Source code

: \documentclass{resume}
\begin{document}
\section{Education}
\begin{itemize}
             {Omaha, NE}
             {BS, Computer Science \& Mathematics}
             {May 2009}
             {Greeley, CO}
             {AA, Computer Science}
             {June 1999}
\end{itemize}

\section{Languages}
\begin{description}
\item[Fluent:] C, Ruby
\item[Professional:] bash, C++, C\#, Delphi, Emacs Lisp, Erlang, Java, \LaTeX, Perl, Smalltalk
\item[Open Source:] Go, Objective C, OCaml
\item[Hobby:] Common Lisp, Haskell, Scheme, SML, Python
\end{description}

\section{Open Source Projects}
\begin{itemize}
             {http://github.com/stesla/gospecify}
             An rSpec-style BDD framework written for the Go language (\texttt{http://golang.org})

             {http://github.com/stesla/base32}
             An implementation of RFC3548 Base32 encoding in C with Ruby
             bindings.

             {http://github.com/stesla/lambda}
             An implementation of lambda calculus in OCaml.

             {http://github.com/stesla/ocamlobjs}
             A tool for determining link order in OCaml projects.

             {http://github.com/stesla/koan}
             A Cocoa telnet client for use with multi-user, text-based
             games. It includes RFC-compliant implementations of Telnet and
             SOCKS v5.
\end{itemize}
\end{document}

...

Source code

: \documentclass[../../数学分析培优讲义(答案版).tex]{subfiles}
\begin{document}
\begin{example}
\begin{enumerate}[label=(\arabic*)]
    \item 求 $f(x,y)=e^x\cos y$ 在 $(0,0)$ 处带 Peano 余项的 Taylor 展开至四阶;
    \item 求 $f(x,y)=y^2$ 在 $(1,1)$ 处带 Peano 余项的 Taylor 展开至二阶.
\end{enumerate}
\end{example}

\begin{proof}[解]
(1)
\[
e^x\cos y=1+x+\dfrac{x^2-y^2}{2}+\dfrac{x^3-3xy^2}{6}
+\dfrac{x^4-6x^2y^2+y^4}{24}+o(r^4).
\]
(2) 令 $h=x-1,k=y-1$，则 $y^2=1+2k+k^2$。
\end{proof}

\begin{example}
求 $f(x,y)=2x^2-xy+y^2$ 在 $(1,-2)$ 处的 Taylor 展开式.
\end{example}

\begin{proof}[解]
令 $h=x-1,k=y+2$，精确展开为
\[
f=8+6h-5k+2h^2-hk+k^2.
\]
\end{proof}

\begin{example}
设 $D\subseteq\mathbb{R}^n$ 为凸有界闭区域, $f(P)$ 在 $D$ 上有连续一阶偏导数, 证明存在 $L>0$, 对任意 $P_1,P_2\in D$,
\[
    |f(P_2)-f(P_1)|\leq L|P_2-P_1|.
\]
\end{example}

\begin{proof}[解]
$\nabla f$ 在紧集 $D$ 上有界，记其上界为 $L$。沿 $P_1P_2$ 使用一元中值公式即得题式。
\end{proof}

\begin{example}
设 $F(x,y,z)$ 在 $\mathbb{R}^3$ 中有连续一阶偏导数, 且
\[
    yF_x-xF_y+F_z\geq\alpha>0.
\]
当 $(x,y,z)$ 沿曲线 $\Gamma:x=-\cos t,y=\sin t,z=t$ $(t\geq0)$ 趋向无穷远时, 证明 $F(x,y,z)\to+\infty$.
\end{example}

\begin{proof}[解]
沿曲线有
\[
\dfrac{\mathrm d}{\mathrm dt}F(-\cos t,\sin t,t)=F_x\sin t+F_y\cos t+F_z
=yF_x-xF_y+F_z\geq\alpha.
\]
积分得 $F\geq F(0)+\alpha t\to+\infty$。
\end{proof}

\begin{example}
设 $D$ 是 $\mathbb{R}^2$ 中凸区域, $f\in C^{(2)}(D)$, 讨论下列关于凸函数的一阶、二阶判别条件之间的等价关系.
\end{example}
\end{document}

- REQUIRED ACTION
Nothing but the lines with "section" should be returned, copied from the entries above.

- EXERCISE RESPONSE
\section{Education}
\section{Languages}
\section{Open Source Projects}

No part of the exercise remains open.